Int Urol Nephrol. 2008;40(3):569-72. doi: 10.1007/s11255-008-9354-7. Epub 2008 Mar 5.
Double dorsal dartos flap coverage of the neourethra has been reported to be superior to single flap coverage for the prevention of urethrocutaneous fistula following hypospadias surgery. Conventional flap coverage involves covering the entire neourethra with vascularised flap. We describe a "limited" double dorsal dartos flap coverage of the neourethra following Mathieu repair for subcoronal hypospadias.

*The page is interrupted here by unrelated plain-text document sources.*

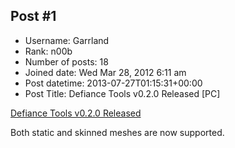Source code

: ## Post #1
- Username: Garrland
- Rank: n00b
- Number of posts: 18
- Joined date: Wed Mar 28, 2012 6:11 am
- Post datetime: 2013-07-27T01:15:31+00:00
- Post Title: Defiance Tools v0.2.0 Released [PC]

[Defiance Tools v0.2.0 Released](http://www.zeiban.com/2013/07/defiance-tools-v020-released.html)

Both static and skinned meshes are now supported.
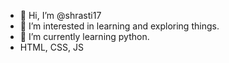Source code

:- 👋 Hi, I’m @shrasti17
- 👀 I’m interested in learning and exploring things.
- 🌱 I’m currently learning python.
- HTML, CSS, JS


<!---
shrasti17/shrasti17 is a ✨ special ✨ repository because its `README.md` (this file) appears on your GitHub profile.
You can click the Preview link to take a look at your changes.
--->
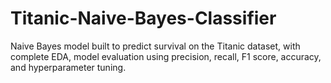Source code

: # Titanic-Naive-Bayes-Classifier
Naive Bayes model built to predict survival on the Titanic dataset, with complete EDA, model evaluation using precision, recall, F1 score, accuracy, and hyperparameter tuning.
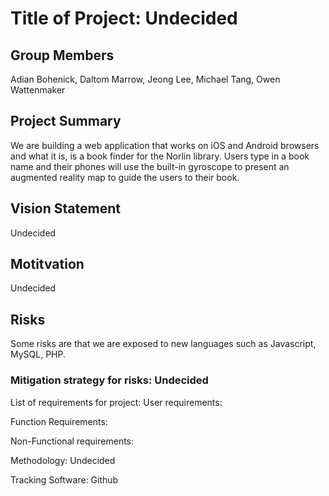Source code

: # Title of Project: Undecided

## Group Members

Adian Bohenick, Daltom Marrow, Jeong Lee, Michael Tang, Owen Wattenmaker


## Project Summary

We are building a web application that works on iOS and Android browsers and what it is, is a book finder for the Norlin library. Users type in a book name and their phones will use the built-in gyroscope to present an augmented reality map to guide the users to their book.


## Vision Statement

Undecided


## Motitvation

Undecided


## Risks

Some risks are that we are exposed to new languages such as Javascript, MySQL, PHP.

### Mitigation strategy for risks: Undecided

List of requirements for project:
User requirements:

Function Requirements:

Non-Functional requirements:

Methodology: Undecided

Tracking Software: Github

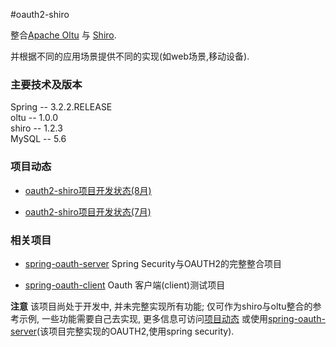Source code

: #oauth2-shiro


整合<a href="http://oltu.apache.org/">Apache Oltu</a> 与 <a href="http://shiro.apache.org/">Shiro</a>.

并根据不同的应用场景提供不同的实现(如web场景,移动设备).

<div>
    <h3>主要技术及版本</h3>
    Spring -- 3.2.2.RELEASE
    <br/>
    oltu  -- 1.0.0
    <br/>
    shiro -- 1.2.3
    <br/>
    MySQL -- 5.6
</div>

<div id="trend">
    <h3>项目动态</h3>
    <ul>
        <li><p><a href="http://andaily.com/blog/?p=325">oauth2-shiro项目开发状态(8月)</a></p></li>
        <li><p><a href="http://andaily.com/blog/?p=312">oauth2-shiro项目开发状态(7月)</a></p></li>
    </ul>
</div>

<div>
    <h3>相关项目</h3>
    <ul>
        <li><p><a href="http://git.oschina.net/shengzhao/spring-oauth-server">spring-oauth-server</a> Spring Security与OAUTH2的完整整合项目</p></li>
        <li><p><a href="http://git.oschina.net/mkk/spring-oauth-client">spring-oauth-client</a> Oauth 客户端(client)测试项目</p></li>
    </ul>
</div>

<div>
    <strong>注意</strong> 该项目尚处于开发中, 并未完整实现所有功能; 仅可作为shiro与oltu整合的参考示例, 一些功能需要自己去实现, 更多信息可访问<a href="#trend">项目动态</a>
    或使用<a href="http://git.oschina.net/shengzhao/spring-oauth-server">spring-oauth-server</a>(该项目完整实现的OAUTH2,使用spring security).
</div>
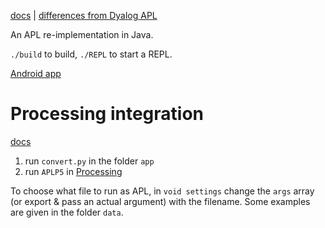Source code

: [docs](https://github.com/dzaima/APL/blob/master/docs/chars.txt) | [differences from Dyalog APL](https://github.com/dzaima/APL/blob/master/docs/differences.txt)

An APL re-implementation in Java.

`./build` to build, `./REPL` to start a REPL.

[Android app](https://github.com/dzaima/APL/tree/master/AndroidIDE)

# Processing integration

[docs](https://github.com/dzaima/APL/blob/master/APLP5/docs)

1. run `convert.py` in the folder `app`
2. run `APLP5` in [Processing](https://processing.org)

To choose what file to run as APL, in `void settings` change the `args` array (or export & pass an actual argument) with the filename. Some examples are given in the folder `data`.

In a prospective study conducted between Feb 2003 and Feb 2007, 31 patients with primary subcoronal hypospadias who had a flat and narrow urethral plate with a healthy urethral meatus and minimal or no chordee underwent Mathieu hypospadias repair. A "limited" double dorsal dartos flap coverage of the neourethra was done in all patients. This involved covering only that portion of the neourethra which remained exposed after glans closure, i.e. the proximal neourethra. Primary surgical outcome assessed was the development of urethrocutaneous fistula following surgery.
The mean age at the time of repair was seven years and mean follow up was eight months. There was no flap loss, urethrocutaneous fistula formation, or glanular dehiscence in any of the 31 patients. One patient developed meatal stenosis which was managed by dilatation. One patient developed superficial sloughing of the penile skin. Overall complication rate was 6.45%.
"Limited" double dorsal dartos flap coverage of the neourethra seems to be an effective method to reduce the fistulous complication rate following Mathieu repair for subcoronal hypospadias. A larger comparative study needs to be done to evaluate conventional neourethral coverage with "limited" neourethral coverage.
据报道,在尿道下裂手术中,采用双背侧肉膜瓣覆盖新尿道在预防尿道皮肤瘘方面优于单瓣覆盖。传统的瓣覆盖是用带血管蒂的皮瓣覆盖整个新尿道。我们描述了一种在马蒂厄修复冠状沟下型尿道下裂后对新尿道采用“有限”双背侧肉膜瓣覆盖的方法。
在2003年2月至2007年2月进行的一项前瞻性研究中,31例原发性冠状沟下型尿道下裂患者,其尿道板扁平狭窄,尿道口健康,阴茎弯曲轻微或无阴茎弯曲,接受了马蒂厄尿道下裂修复术。所有患者均对新尿道采用“有限”双背侧肉膜瓣覆盖。这仅涉及覆盖在龟头闭合后仍暴露的新尿道部分,即近端新尿道。评估的主要手术结果是术后尿道皮肤瘘的发生情况。
修复时的平均年龄为7岁,平均随访时间为8个月。31例患者中无一例出现皮瓣丢失、尿道皮肤瘘形成或龟头裂开。1例患者出现尿道口狭窄,通过扩张进行处理。1例患者出现阴茎皮肤浅表脱屑。总体并发症发生率为6.45%。
对新尿道采用“有限”双背侧肉膜瓣覆盖似乎是一种有效降低马蒂厄修复冠状沟下型尿道下裂术后瘘管并发症发生率的方法。需要进行更大规模的比较研究来评估传统新尿道覆盖与“有限”新尿道覆盖的效果。